Capítulo Cinquenta e Cinco — Retribuir o Mal com Justiça
— Oradores de renome, mas não ousam aparecer pessoalmente, recorrem a terceiros e só acabam virando motivo de escárnio!
Qing Konggui sorriu de canto. Os notáveis da dialética eram perspicazes no debate, mas, no fim, ao debaterem, acabavam por distorcer. Eram mestres em inverter o preto e o branco, confundir o certo e o errado. Por isso, sempre foram detestados tanto pelos legalistas quanto pelos confucionistas. Até os estrategistas tinham aversão à retórica dos dialéticos, afinal, muitos dos censores vinham dessa escola.
Dong Xingshu riu e disse:
— De quem é o memorial inoportuno desta vez?

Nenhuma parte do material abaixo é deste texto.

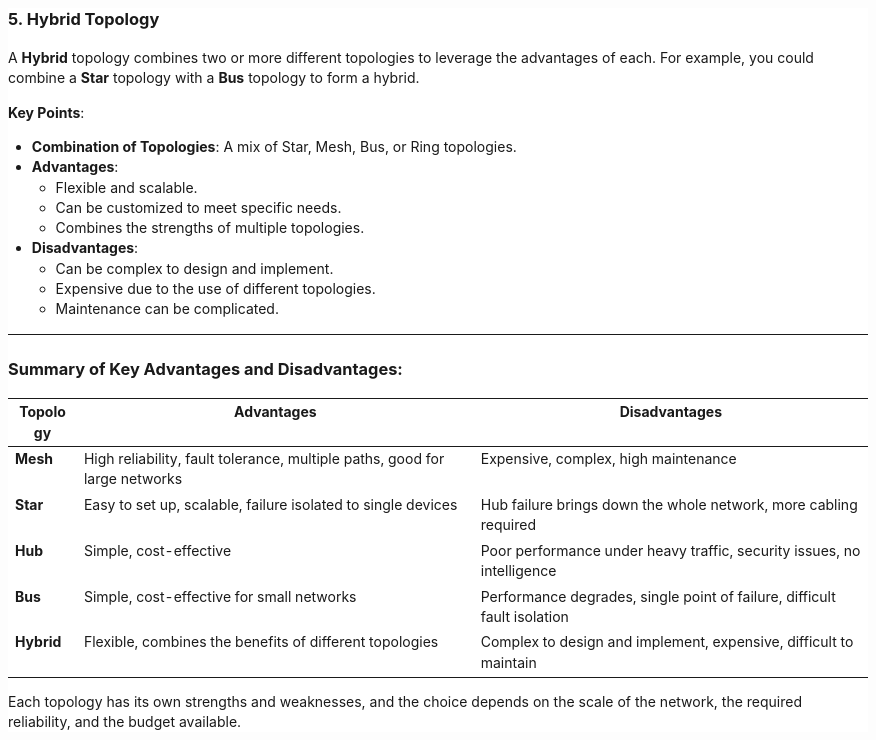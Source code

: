 
### **5. Hybrid Topology**

A **Hybrid** topology combines two or more different topologies to leverage the advantages of each. For example, you could combine a **Star** topology with a **Bus** topology to form a hybrid.

**Key Points**:

- **Combination of Topologies**: A mix of Star, Mesh, Bus, or Ring topologies.
- **Advantages**:
  - Flexible and scalable.
  - Can be customized to meet specific needs.
  - Combines the strengths of multiple topologies.
- **Disadvantages**:
  - Can be complex to design and implement.
  - Expensive due to the use of different topologies.
  - Maintenance can be complicated.

---

### **Summary of Key Advantages and Disadvantages**:

| **Topology** | **Advantages**                                                             | **Disadvantages**                                                        |
| ------------ | -------------------------------------------------------------------------- | ------------------------------------------------------------------------ |
| **Mesh**     | High reliability, fault tolerance, multiple paths, good for large networks | Expensive, complex, high maintenance                                     |
| **Star**     | Easy to set up, scalable, failure isolated to single devices               | Hub failure brings down the whole network, more cabling required         |
| **Hub**      | Simple, cost-effective                                                     | Poor performance under heavy traffic, security issues, no intelligence   |
| **Bus**      | Simple, cost-effective for small networks                                  | Performance degrades, single point of failure, difficult fault isolation |
| **Hybrid**   | Flexible, combines the benefits of different topologies                    | Complex to design and implement, expensive, difficult to maintain        |

Each topology has its own strengths and weaknesses, and the choice depends on the scale of the network, the required reliability, and the budget available.
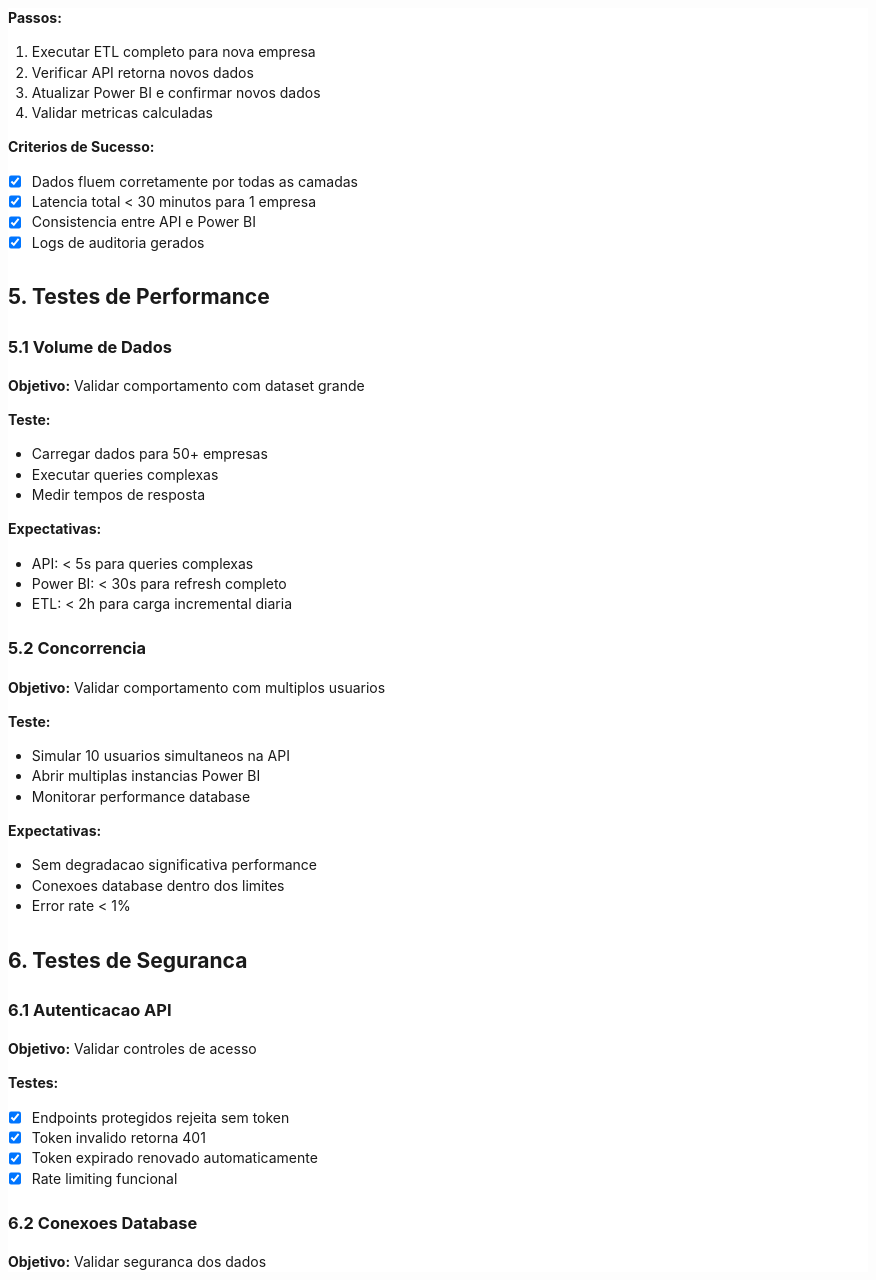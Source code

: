**Passos:**
1. Executar ETL completo para nova empresa
2. Verificar API retorna novos dados
3. Atualizar Power BI e confirmar novos dados
4. Validar metricas calculadas

**Criterios de Sucesso:**
- [x] Dados fluem corretamente por todas as camadas
- [x] Latencia total < 30 minutos para 1 empresa
- [x] Consistencia entre API e Power BI
- [x] Logs de auditoria gerados

## 5. Testes de Performance

### 5.1 Volume de Dados
**Objetivo:** Validar comportamento com dataset grande

**Teste:**
- Carregar dados para 50+ empresas
- Executar queries complexas
- Medir tempos de resposta

**Expectativas:**
- API: < 5s para queries complexas
- Power BI: < 30s para refresh completo
- ETL: < 2h para carga incremental diaria

### 5.2 Concorrencia
**Objetivo:** Validar comportamento com multiplos usuarios

**Teste:**
- Simular 10 usuarios simultaneos na API
- Abrir multiplas instancias Power BI
- Monitorar performance database

**Expectativas:**
- Sem degradacao significativa performance
- Conexoes database dentro dos limites
- Error rate < 1%

## 6. Testes de Seguranca

### 6.1 Autenticacao API
**Objetivo:** Validar controles de acesso

**Testes:**
- [x] Endpoints protegidos rejeita sem token
- [x] Token invalido retorna 401
- [x] Token expirado renovado automaticamente
- [x] Rate limiting funcional

### 6.2 Conexoes Database
**Objetivo:** Validar seguranca dos dados

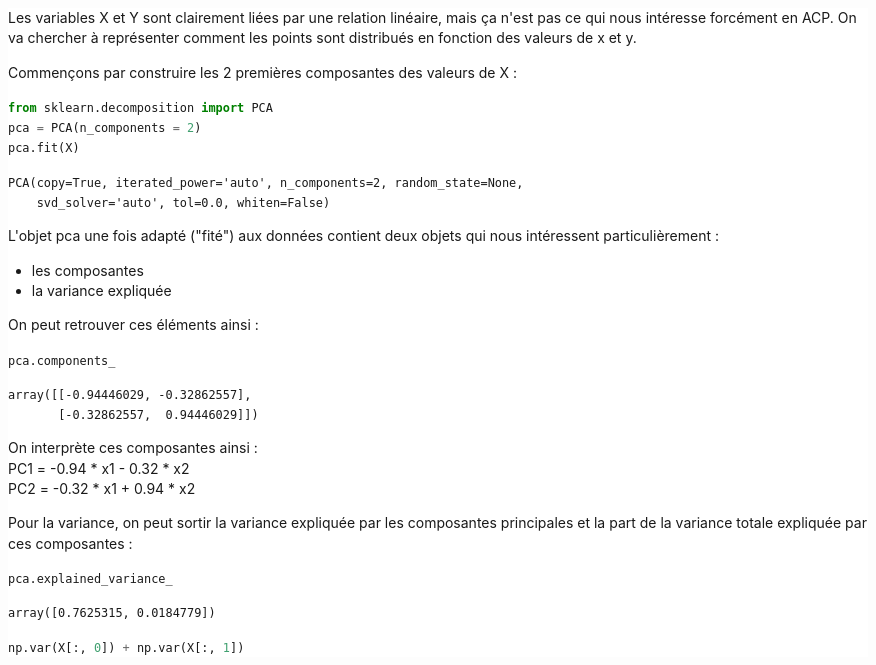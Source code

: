 
Les variables X et Y sont clairement liées par une relation linéaire, mais ça n'est pas ce qui nous intéresse forcément en ACP. On va chercher à représenter comment les points sont distribués en fonction des valeurs de x et y.

Commençons par construire les 2 premières composantes des valeurs de X :


```python
from sklearn.decomposition import PCA
pca = PCA(n_components = 2)
pca.fit(X)
```




    PCA(copy=True, iterated_power='auto', n_components=2, random_state=None,
        svd_solver='auto', tol=0.0, whiten=False)



L'objet pca une fois adapté ("fité") aux données contient deux objets qui nous intéressent particulièrement :  
- les composantes  
- la variance expliquée

On peut retrouver ces éléments ainsi : 


```python
pca.components_
```




    array([[-0.94446029, -0.32862557],
           [-0.32862557,  0.94446029]])



On interprète ces composantes ainsi :   
PC1 = -0.94 * x1 - 0.32 * x2  
PC2 = -0.32 * x1 + 0.94 * x2

Pour la variance, on peut sortir la variance expliquée par les composantes principales et la part de la variance totale expliquée par ces composantes : 


```python
pca.explained_variance_
```




    array([0.7625315, 0.0184779])




```python
np.var(X[:, 0]) + np.var(X[:, 1])
```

Yuchi Pojun não hesitou e passou o memorial para os dois olharem. Embora tenha sido redigido por um censor de sexta categoria, o conteúdo era claro: relatava em detalhes o episódio da noite passada, quando Zhou Tieyi solicitou o comando das tropas, listando minuciosamente os delitos e alegando que aquilo era o início da desordem do governo, exigindo que Sua Majestade investigasse rigorosamente.
Mesmo sendo um texto de um censor de sexta categoria, os três, com sua experiência, sabiam que era o vice-ministro Sima do Departamento dos Censores quem lhe dava respaldo.
Qing Konggui, alheio à questão, perguntou:
— E como respondemos?
Às vezes, as observações que os três redigiam eram mais importantes que o próprio memorial.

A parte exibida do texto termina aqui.